YOUR GOAL:
Each line of the data below containing "нужно" needs to be listed.

◆ ◆ ◆ ◆ ◆ ◆ ◆

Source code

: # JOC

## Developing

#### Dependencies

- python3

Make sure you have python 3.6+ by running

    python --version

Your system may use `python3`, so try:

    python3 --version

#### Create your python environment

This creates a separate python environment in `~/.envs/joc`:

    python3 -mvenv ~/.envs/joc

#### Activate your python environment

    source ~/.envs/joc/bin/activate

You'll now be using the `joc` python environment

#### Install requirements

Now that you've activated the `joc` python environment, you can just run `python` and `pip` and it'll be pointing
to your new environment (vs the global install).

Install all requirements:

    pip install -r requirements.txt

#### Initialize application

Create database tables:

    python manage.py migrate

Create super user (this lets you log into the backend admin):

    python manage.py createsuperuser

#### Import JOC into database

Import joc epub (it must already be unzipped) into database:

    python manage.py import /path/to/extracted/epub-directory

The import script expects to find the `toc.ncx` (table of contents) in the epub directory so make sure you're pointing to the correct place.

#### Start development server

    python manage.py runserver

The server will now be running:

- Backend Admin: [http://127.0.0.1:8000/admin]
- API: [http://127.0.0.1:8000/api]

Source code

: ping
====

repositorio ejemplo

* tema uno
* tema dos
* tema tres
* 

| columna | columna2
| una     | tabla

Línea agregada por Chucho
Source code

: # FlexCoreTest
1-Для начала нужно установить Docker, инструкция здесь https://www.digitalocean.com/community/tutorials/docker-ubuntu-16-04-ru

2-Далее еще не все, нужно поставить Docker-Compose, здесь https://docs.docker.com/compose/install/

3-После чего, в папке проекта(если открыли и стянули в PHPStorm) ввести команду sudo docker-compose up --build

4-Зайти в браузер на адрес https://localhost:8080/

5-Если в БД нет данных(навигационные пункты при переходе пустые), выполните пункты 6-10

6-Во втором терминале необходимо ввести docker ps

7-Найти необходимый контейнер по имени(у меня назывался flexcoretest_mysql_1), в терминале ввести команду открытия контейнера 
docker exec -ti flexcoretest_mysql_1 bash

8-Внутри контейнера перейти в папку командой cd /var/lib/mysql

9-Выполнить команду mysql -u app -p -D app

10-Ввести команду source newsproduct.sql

◆ ◆ ◆ ◆ ◆ ◆ ◆

SOLUTION BELOW:
1-Для начала нужно установить Docker, инструкция здесь https://www.digitalocean.com/community/tutorials/docker-ubuntu-16-04-ru
2-Далее еще не все, нужно поставить Docker-Compose, здесь https://docs.docker.com/compose/install/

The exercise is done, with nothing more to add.